Company founder Robert Murray has stepped down as CEO. Murray is a fervent supporter of Donald Trump and donated $300,000 of his own money to Trump’s 2016 campaign coffers. Shortly after the inauguration Murray handed the new president a long list of regulatory changes and environmental rollbacks he wanted, aiming to put coal miners back to work.
Among other things, Murray’s memo proposed ending regulations on greenhouse gas emissions and ozone and mine safety, as well as cutting the staff of the Environmental Protection Agency “at least in half” and overhauling the Labor Department’s office of mine safety.
Murray also wanted the federal government to cut funding for carbon capture and sequestration technology — which Mr.
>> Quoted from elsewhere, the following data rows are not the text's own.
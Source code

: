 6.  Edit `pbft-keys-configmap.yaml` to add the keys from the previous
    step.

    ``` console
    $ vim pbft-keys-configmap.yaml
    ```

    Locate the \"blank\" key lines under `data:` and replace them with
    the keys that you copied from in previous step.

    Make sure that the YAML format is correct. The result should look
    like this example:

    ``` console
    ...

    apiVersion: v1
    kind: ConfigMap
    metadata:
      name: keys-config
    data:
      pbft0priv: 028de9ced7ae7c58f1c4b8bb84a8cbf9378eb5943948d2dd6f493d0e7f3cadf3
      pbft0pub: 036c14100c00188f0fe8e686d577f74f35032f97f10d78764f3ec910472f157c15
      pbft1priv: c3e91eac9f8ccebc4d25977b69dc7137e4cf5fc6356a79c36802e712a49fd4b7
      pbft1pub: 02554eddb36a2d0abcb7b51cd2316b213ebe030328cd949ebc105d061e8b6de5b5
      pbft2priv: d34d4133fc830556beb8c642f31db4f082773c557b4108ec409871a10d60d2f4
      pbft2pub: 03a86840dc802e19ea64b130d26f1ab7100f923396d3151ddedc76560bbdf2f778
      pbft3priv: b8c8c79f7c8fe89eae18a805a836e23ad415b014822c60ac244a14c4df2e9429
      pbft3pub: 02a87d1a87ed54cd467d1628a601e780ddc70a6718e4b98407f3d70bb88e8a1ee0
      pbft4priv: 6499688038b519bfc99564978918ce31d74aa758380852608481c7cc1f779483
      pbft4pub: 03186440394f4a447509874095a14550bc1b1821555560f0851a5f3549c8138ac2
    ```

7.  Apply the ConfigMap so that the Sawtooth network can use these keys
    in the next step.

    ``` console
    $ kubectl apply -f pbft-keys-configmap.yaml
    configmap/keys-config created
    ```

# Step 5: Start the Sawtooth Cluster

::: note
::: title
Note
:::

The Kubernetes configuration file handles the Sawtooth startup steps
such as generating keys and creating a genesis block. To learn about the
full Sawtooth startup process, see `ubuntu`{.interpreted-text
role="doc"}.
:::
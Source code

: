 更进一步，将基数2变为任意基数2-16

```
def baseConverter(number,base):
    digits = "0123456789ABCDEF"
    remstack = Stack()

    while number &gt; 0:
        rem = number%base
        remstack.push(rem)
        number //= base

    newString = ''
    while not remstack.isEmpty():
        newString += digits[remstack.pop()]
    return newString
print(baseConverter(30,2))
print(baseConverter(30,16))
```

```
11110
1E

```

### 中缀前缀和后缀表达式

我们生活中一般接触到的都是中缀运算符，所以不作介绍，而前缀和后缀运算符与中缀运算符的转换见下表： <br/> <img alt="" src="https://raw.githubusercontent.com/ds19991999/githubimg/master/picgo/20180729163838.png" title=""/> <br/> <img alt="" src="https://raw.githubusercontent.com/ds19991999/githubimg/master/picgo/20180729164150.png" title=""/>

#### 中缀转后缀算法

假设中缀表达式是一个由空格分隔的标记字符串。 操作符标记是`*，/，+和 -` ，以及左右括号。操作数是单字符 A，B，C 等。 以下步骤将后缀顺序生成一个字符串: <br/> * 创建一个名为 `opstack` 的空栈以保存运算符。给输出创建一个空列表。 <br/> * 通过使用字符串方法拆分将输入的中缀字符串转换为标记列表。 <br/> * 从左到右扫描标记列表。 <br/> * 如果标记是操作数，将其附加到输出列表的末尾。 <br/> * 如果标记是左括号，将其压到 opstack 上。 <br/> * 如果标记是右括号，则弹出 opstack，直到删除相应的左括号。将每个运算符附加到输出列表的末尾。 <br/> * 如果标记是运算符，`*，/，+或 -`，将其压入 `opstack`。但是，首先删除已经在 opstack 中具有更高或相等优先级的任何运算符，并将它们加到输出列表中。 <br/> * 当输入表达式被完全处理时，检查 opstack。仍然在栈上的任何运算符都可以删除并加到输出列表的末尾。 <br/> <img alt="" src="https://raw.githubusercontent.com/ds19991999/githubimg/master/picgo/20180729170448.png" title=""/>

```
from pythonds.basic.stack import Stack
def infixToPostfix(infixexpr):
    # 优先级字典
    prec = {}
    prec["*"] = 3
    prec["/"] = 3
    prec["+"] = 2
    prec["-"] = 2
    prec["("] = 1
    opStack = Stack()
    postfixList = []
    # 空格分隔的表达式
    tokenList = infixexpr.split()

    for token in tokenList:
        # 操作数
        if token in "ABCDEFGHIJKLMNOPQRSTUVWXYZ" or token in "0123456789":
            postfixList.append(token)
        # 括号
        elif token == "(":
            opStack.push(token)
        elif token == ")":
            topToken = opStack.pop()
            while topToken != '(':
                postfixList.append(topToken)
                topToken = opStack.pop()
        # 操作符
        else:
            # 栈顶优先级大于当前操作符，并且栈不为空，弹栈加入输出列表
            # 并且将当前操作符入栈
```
Murray called “a pseudonym for ‘no coal’” — and eliminate a 2009 E.P.A. ruling known as the endangerment finding that was the legal justification for much of the Obama administration’s climate change policy.
The Trump Administration has been happy to oblige Murray for the most part, although a blatant attempt to unfairly force grid operators to favor coal-produced energy failed. Trump has repeatedly declared that “Coal is back!”. Those words are music to the ears of many, unfortunately they simply aren’t true.
More than 50 coal plants have closed since the 2016 election. In addition to Murray, at least seven other coal companies have filed for bankruptcy in 2019. This past April, for the first time ever, renewable energy sources like solar and wind farms provided more of the US’ electricity than coal. In 2018 demand for coal fell to its lowest level in 40 years, with coal production dropping to its second lowest level since 1978.
Coal cannot compete with cheap natural gas and the plunging cost of solar, wind and other renewables. Power companies continue to abandon coal at an ever-accelerating pace. Coal will provide only 22 percent of U.S. electricity in 2020.
The export market likewise continues to decline, dropping to under 21 million short tons in the third quarter, a 28 percent drop from the same period in 2018. The federal government expects coal exports to keep falling, slipping to 17.3 million by the end of 2020.
The Trump Administration’s deregulatory push simply cannot counteract the forces of the market. The genie is out of the bottle, and that genie is energy produced by cleaner and less-expensive alternatives to coal.
None of this dry, factual data is of comfort to the miners being left to twist in the wind. Their livelihoods, medical care and pensions are vanishing. Conservatives by and large have tried to blame former president Barack Obama’s so-called “war on coal” for the industry’s decline, but the bald fact is U.S. coal production has been dropping since the mid-1980s, albeit with brief spikes here and there.
Robert Murray once called Obama “the greatest enemy I’ve ever had in my life.” As it turns out, the energy market itself is coal’s true enemy. Executive orders and legislation won’t change that.